▶ [Exercise]:
Exactly how many lines in the entries contain "partie"? Give that number alone.

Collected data
______
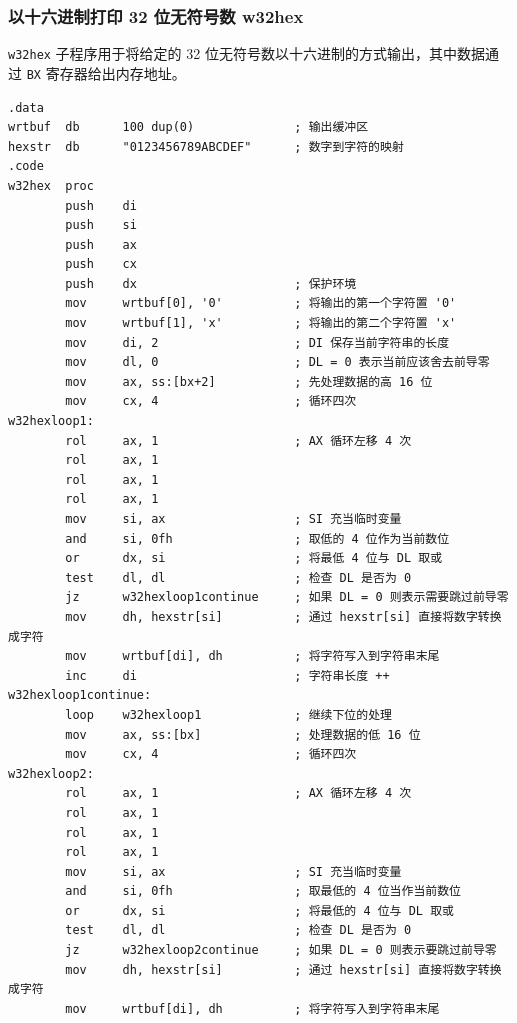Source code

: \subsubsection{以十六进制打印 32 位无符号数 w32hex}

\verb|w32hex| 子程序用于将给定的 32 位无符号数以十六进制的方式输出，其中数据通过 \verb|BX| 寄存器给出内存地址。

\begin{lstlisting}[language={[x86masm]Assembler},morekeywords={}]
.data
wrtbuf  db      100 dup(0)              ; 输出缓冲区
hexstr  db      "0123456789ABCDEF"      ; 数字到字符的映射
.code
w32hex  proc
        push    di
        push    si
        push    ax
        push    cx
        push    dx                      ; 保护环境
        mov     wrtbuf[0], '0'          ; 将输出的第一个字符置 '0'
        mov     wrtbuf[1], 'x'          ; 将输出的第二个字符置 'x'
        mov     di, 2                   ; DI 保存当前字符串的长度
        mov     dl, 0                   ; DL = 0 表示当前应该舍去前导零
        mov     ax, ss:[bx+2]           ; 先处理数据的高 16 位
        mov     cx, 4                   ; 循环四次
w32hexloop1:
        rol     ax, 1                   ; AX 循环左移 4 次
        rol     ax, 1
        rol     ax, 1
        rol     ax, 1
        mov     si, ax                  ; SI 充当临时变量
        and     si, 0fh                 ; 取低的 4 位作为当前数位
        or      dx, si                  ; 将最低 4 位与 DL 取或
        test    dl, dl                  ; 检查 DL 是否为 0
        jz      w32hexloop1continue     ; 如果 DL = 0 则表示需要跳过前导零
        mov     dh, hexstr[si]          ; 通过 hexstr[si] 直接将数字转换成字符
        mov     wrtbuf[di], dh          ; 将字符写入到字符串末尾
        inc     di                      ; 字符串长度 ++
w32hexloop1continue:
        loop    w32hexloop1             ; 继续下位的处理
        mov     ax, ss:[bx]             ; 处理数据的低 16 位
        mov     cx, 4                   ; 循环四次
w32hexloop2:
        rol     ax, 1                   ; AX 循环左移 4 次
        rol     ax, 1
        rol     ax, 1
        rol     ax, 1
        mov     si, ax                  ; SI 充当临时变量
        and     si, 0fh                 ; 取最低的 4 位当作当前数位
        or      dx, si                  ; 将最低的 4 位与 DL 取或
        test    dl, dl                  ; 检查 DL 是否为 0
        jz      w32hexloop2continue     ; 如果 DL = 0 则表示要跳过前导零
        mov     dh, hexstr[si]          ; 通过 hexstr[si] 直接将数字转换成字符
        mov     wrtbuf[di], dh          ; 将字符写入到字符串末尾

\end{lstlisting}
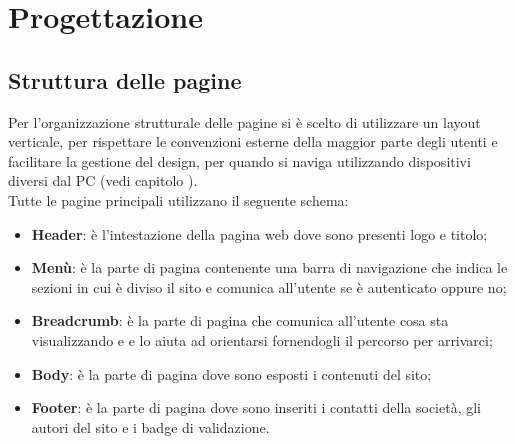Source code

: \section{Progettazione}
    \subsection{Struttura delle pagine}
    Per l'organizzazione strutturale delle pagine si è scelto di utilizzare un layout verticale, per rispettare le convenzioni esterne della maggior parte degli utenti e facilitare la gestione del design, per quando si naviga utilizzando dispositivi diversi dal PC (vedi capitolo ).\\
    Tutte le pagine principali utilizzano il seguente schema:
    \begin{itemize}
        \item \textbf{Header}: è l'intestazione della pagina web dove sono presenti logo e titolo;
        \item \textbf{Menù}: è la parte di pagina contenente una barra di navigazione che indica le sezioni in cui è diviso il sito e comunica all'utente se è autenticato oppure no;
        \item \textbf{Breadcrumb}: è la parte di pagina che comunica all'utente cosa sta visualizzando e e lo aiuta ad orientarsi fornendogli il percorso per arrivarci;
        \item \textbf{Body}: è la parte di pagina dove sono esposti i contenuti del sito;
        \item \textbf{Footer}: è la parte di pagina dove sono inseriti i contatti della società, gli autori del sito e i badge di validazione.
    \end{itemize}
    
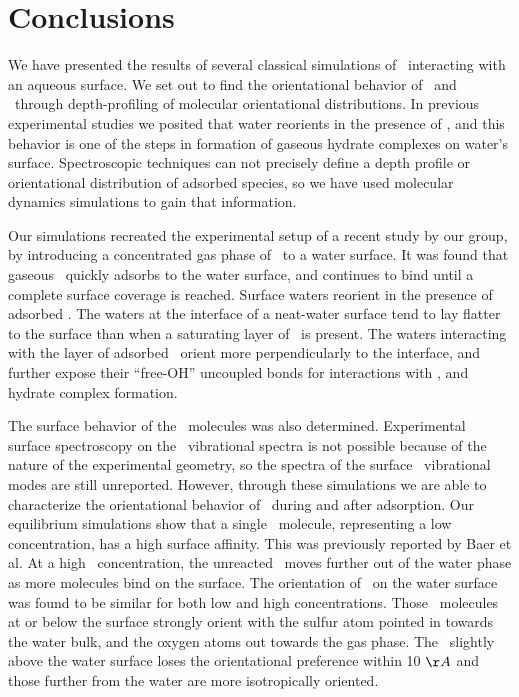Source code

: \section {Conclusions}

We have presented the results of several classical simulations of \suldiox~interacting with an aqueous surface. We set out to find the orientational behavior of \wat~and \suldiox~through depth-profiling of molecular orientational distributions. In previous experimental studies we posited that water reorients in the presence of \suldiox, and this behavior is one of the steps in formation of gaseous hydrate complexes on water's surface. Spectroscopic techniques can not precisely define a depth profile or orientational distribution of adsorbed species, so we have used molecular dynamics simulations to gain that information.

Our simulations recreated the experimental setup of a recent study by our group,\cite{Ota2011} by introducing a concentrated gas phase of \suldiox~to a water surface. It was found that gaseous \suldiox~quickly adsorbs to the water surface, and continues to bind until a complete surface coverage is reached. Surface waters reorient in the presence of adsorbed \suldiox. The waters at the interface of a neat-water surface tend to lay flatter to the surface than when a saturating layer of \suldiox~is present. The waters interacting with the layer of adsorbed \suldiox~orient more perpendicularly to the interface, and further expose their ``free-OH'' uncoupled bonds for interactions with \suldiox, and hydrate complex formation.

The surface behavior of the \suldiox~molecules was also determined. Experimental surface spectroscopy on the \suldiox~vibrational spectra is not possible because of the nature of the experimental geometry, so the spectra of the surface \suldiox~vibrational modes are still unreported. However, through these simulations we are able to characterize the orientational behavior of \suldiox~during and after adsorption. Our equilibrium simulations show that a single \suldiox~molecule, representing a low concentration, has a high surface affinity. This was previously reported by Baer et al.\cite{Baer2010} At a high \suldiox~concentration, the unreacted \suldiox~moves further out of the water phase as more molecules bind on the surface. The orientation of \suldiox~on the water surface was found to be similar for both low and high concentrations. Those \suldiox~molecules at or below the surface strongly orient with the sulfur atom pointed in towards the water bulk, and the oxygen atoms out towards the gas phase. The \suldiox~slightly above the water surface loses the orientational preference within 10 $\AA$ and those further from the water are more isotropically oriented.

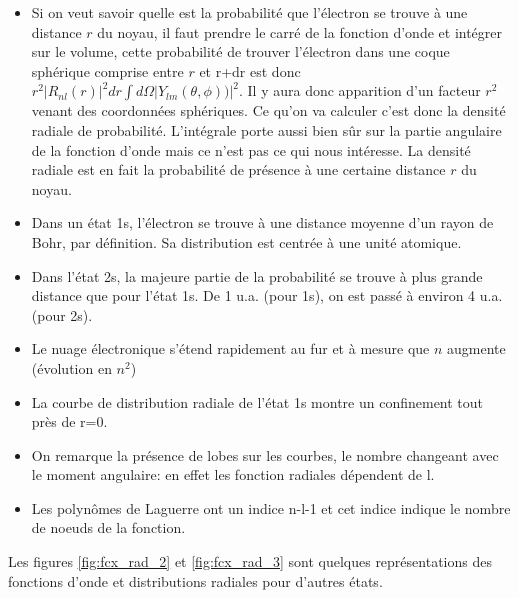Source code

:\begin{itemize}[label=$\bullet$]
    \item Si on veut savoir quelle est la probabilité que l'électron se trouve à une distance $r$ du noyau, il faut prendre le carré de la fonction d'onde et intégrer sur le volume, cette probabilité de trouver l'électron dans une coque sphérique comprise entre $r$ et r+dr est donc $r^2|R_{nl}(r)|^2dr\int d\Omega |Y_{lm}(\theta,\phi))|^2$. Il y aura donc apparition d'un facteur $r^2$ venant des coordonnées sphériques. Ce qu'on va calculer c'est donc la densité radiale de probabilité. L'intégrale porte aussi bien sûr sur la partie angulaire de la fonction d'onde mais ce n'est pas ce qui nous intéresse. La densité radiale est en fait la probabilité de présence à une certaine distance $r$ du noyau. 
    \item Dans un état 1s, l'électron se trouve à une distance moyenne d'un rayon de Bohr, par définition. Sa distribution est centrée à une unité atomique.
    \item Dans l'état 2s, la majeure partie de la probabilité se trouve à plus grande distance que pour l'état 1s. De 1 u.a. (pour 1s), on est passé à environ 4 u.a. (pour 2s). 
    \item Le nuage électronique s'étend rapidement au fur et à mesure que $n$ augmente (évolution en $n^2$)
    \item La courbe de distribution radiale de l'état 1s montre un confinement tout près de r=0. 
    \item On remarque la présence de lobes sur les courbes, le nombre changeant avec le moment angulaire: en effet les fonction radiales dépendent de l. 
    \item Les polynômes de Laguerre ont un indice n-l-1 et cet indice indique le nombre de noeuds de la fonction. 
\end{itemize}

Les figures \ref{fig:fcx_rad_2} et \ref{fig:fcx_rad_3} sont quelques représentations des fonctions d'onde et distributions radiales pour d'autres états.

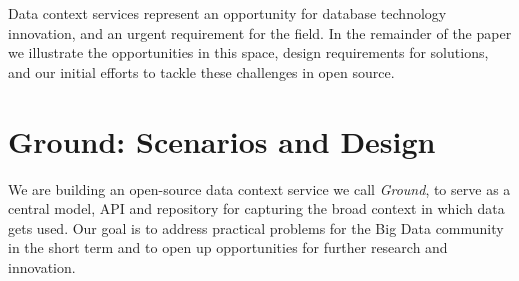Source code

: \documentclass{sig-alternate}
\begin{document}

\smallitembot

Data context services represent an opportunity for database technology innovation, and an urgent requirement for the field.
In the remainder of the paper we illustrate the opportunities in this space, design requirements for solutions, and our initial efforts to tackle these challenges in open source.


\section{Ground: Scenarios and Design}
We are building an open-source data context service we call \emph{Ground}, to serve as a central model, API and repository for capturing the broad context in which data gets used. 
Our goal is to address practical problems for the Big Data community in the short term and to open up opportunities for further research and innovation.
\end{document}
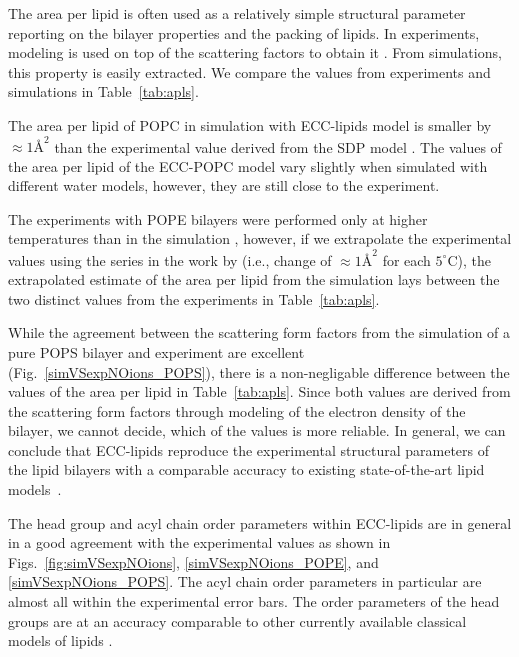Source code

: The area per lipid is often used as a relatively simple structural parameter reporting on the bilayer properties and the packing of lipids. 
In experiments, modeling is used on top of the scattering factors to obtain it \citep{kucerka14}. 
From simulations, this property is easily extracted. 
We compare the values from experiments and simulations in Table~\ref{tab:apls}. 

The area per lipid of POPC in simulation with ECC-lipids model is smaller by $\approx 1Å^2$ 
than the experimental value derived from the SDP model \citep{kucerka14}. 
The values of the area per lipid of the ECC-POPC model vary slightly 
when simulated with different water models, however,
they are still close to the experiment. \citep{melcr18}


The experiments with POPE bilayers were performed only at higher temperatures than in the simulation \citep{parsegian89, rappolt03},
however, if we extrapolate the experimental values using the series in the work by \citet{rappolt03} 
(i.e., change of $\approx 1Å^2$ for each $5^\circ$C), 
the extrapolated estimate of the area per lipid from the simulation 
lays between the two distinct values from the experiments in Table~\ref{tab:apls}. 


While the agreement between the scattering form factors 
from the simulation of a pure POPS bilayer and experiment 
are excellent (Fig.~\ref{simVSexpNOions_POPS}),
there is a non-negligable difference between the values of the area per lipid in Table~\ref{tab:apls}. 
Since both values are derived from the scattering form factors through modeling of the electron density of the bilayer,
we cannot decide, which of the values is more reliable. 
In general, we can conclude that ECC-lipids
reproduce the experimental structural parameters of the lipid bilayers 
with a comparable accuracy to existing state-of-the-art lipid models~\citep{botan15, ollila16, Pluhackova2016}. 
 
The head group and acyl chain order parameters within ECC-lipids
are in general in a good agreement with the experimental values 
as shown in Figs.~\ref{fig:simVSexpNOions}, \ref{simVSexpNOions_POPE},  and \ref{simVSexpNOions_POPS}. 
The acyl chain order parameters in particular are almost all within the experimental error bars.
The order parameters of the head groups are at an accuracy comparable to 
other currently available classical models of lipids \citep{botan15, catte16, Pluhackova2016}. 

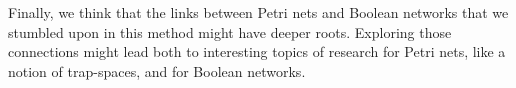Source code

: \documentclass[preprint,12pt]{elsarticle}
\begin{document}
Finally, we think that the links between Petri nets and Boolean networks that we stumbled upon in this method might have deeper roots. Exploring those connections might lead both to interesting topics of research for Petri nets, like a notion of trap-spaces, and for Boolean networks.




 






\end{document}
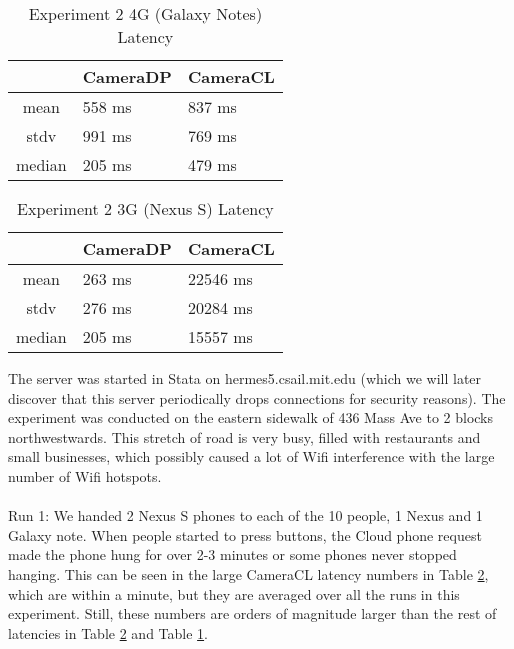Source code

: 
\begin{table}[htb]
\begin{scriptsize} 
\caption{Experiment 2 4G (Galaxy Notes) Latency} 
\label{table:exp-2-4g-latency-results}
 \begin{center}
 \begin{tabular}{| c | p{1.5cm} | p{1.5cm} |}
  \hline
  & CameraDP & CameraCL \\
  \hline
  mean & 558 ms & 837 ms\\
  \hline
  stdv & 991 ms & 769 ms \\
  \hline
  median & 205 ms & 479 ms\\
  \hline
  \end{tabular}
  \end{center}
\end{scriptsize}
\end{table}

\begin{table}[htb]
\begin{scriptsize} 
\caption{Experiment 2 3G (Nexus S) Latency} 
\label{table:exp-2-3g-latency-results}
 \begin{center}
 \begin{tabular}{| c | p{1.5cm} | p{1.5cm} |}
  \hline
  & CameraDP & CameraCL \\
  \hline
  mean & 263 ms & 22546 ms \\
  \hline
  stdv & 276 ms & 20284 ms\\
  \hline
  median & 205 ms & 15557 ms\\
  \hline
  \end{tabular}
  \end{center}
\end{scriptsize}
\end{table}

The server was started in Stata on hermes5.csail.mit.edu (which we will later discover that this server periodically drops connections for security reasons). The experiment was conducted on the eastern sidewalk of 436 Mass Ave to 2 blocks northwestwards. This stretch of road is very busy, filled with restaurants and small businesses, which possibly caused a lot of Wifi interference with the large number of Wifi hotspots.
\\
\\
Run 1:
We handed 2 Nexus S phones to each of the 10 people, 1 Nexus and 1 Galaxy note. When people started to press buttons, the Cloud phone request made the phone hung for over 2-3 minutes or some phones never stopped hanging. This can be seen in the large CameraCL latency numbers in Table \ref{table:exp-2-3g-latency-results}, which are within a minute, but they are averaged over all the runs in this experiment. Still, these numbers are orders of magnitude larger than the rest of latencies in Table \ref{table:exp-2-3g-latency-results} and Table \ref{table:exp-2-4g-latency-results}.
______
▶ [Answer to this task]:
2